1. In which direction do most tornadoes spin, clockwise or counter-clockwise?

2. A period of unusually warm, calm, hazy weather that follows the first freeze, usually in late October or early November is called an "_________"

3. In which part of the hurricane are wind speeds the strongest?
a) southeast b) northwest c) northeast d)southwest

4. What causes the swept-looking anvil top of a mature thunderstorm?

5. Per square mile, which state encounters the most tornadoes?

6. What is the average number of thunderstorms occurring on earth at any one time?

7. What causes the greatest damage when a hurricane makes landfall? a) high winds b) tornadoes c) storm surge

8. How fast does an average raindrop fall? _____mph

9. Chicago, Illinois is the windiest city in the United States.
True or False

10. How long does sunlight take to reach earth from the sun?
a) 37 minutes b) 3 hours 41 minutes c) 8.5 minutes

11. What causes the seasons?
a) the sun's energy fluctuations b) changes in distance from the sun c) the tilt of the earth

12. Due to the Coriolis effect, the jet stream generally flows from west to east. True or False

13. How many states in the contiguous U.S. have never encountered a tornado?

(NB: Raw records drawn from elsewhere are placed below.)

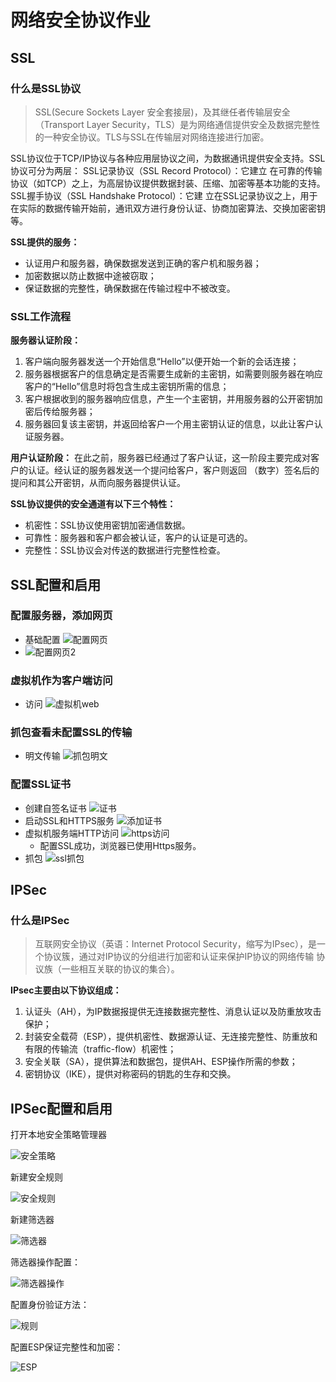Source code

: # 网络安全协议作业



## SSL

### 什么是SSL协议

> SSL(Secure Sockets Layer 安全套接层)，及其继任者传输层安全（Transport Layer Security，TLS）是为网络通信提供安全及数据完整性的一种安全协议。TLS与SSL在传输层对网络连接进行加密。 

SSL协议位于TCP/IP协议与各种应用层协议之间，为数据通讯提供安全支持。SSL协议可分为两层： SSL记录协议（SSL Record Protocol）：它建立 在可靠的传输协议（如TCP）之上，为高层协议提供数据封装、压缩、加密等基本功能的支持。 SSL握手协议（SSL Handshake Protocol）：它建 立在SSL记录协议之上，用于在实际的数据传输开始前，通讯双方进行身份认证、协商加密算法、交换加密密钥等。

**SSL提供的服务：**

+ 认证用户和服务器，确保数据发送到正确的客户机和服务器； 
+ 加密数据以防止数据中途被窃取； 
+ 保证数据的完整性，确保数据在传输过程中不被改变。

### SSL工作流程

**服务器认证阶段：**

1. 客户端向服务器发送一个开始信息“Hello”以便开始一个新的会话连接； 
2. 服务器根据客户的信息确定是否需要生成新的主密钥，如需要则服务器在响应客户的“Hello”信息时将包含生成主密钥所需的信息；
3. 客户根据收到的服务器响应信息，产生一个主密钥，并用服务器的公开密钥加密后传给服务器；
4. 服务器回复该主密钥，并返回给客户一个用主密钥认证的信息，以此让客户认证服务器。

**用户认证阶段：**
	在此之前，服务器已经通过了客户认证，这一阶段主要完成对客户的认证。经认证的服务器发送一个提问给客户，客户则返回 （数字）签名后的提问和其公开密钥，从而向服务器提供认证。 

**SSL协议提供的安全通道有以下三个特性：**

+ 机密性：SSL协议使用密钥加密通信数据。 
+ 可靠性：服务器和客户都会被认证，客户的认证是可选的。 
+ 完整性：SSL协议会对传送的数据进行完整性检查。





## SSL配置和启用

### 配置服务器，添加网页

+ 基础配置
  ![配置网页](.\images\配置网页.png)
+ ![配置网页2](.\images\配置网页2.png)



### 虚拟机作为客户端访问

+ 访问
  ![虚拟机web](.\images\虚拟机web.png)



### 抓包查看未配置SSL的传输

+ 明文传输
  ![抓包明文](.\images\抓包明文.png)



### 配置SSL证书

+ 创建自签名证书
  ![证书](.\images\证书.png)
+ 启动SSL和HTTPS服务
  ![添加证书](.\images\添加证书.png)
+ 虚拟机服务端HTTP访问
  ![https访问](.\images\https访问.png)
  + 配置SSL成功，浏览器已使用Https服务。
+ 抓包
  ![ssl抓包](.\images\ssl抓包.png)





## IPSec

### 什么是IPSec

>  互联网安全协议（英语：Internet Protocol Security，缩写为IPsec），是一个协议簇，通过对IP协议的分组进行加密和认证来保护IP协议的网络传输 协议族（一些相互关联的协议的集合）。

 **IPsec主要由以下协议组成：** 

1. 认证头（AH），为IP数据报提供无连接数据完整性、消息认证以及防重放攻击保护；
2. 封装安全载荷（ESP），提供机密性、数据源认证、无连接完整性、防重放和有限的传输流（traffic-flow）机密性；
3.  安全关联（SA），提供算法和数据包，提供AH、ESP操作所需的参数；
4. 密钥协议（IKE），提供对称密码的钥匙的生存和交换。



## IPSec配置和启用

打开本地安全策略管理器

![安全策略](.\images\安全策略.png)

新建安全规则

![安全规则](.\images\安全规则.png)

新建筛选器

![筛选器](.\images\筛选器.png)

筛选器操作配置：

![筛选器操作](.\images\筛选器操作.png)

配置身份验证方法：

![规则](.\images\规则.png)



配置ESP保证完整性和加密：

![ESP](.\images\ESP.png)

14. Which month of the year has the most tornadoes?
a) April b) May c) June

15. Which is heavier, dry air or damp air?

16. Who discovered the Doppler effect, the principle which current weather radar is based on?

17. Strong updrafts in a thunderstorm form hailstones, what velocity is necessary to support a hailstone three inches in diameter?
a) 55 mph b) 75 mph c) 100 mph

18. What part of a hurricane has the lowest barometric pressure?

19. In thunderstorms with tops greater than 40,000 feet, what does the cloudtop consist of?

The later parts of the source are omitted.